135 Kilometer bergauf und bergab
Bei dieser Veranstaltung versuchen ein paar austrainierte Irre, die Insel in kurzen Hosen im Laufschritt zu durchqueren, 135 Kilometer bergauf und bergab – zu überwinden sind etwa 8.000 Höhenmeter. Ultramarathonläufer der internationalen Klasse schaffen das in knapp 20 Stunden, wer nur »überleben« will, hat 62 Stunden zur Verfügung, die er sich begleitet vom anfeuernden Johlen der Inselbewohner erlauben darf. Aus aller Welt kommen jedes Jahr so etwa 2.500 Sportler auf die Insel, und natürlich ist auch Danielle schon einmal mitgelaufen …

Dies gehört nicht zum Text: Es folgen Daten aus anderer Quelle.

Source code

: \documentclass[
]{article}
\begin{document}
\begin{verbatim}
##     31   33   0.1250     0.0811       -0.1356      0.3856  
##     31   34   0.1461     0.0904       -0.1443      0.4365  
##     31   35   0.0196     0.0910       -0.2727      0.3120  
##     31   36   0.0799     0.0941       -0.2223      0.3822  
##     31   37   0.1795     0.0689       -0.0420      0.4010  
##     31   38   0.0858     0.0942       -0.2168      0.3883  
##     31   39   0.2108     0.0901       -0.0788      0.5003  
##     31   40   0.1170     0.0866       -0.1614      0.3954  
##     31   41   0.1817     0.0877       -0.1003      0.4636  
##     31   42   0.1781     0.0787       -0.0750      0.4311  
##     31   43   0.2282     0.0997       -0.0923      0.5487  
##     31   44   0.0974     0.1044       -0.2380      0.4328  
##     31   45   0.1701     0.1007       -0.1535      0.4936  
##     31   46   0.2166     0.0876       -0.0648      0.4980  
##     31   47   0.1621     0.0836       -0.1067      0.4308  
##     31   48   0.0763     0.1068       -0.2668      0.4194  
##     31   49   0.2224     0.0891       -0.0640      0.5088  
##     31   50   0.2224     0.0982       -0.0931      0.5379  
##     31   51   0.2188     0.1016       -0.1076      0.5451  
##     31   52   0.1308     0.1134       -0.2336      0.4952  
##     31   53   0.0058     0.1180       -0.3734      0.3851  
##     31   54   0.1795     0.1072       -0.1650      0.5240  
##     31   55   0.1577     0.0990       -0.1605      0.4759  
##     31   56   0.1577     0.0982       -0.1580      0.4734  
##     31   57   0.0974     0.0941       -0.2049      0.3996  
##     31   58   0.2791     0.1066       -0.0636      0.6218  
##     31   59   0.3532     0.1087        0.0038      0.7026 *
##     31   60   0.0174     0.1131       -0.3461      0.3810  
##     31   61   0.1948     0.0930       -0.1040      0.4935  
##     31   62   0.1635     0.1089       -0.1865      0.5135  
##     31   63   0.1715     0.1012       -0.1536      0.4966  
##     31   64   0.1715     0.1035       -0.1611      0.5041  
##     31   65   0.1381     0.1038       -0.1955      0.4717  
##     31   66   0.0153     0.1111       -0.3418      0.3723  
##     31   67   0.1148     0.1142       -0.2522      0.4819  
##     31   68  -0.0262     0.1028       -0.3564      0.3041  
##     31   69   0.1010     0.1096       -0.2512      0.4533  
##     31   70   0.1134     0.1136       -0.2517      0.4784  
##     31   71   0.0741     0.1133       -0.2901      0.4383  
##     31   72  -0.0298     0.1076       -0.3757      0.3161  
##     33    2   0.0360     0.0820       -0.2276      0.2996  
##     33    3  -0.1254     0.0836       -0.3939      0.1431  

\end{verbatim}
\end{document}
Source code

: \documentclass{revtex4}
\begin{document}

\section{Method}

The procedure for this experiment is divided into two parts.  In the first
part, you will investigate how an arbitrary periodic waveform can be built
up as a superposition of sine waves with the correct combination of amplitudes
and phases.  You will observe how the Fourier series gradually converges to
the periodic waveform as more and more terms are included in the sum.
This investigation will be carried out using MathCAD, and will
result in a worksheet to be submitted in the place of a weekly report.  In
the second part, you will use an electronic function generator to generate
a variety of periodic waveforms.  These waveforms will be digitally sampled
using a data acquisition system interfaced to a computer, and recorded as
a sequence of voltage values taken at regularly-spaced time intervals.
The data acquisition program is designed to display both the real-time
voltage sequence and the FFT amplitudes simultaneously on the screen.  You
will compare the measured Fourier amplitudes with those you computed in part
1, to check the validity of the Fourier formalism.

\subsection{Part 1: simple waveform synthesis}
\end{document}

Der »Raid« ist so etwas wie ein hoher Feiertag auf der Insel; ungefähr gleichzusetzen mit einem der regelmäßigen Vulkanausbrüche, für die La Réunion berühmt ist. Der Piton des Neiges gibt zwar seit 12.000 Jahre Ruhe, doch dafür brodeln ja noch ein paar jüngere Kollegen und sorgen dafür, dass die Straße, die zum Nordteil der Insel führt, immer wieder neu gebaut werden muss, weil mal wieder Lavaströme bis ins Meer geflossen sind.
Infos, Anreise, Unterkunft
Info. Fremdenverkehrsamt der Insel La Réunion, c/o ATOUT France, Zeppelinallee 37, 60325 Frankfurt, Tel.: 069 97590494.
Anreise. Am besten mit Air France via Paris nach St. Denis de la Réunion.
Hotel. Le Saint Alexis: Vier-Sterne-Hotel mit unschlagbarem Mix aus europäischem Spitzenservice und kreolischem Charme. 44 Route de Boucan-Canot, 97434 Saint-Gil- Les-les-Bains, Tel.:+262 262 244204.
Designhotel: Palm Hotel and Spa. Grand Anse, 97429 Petite-Ile, Tel.: +262 262 56 30 30.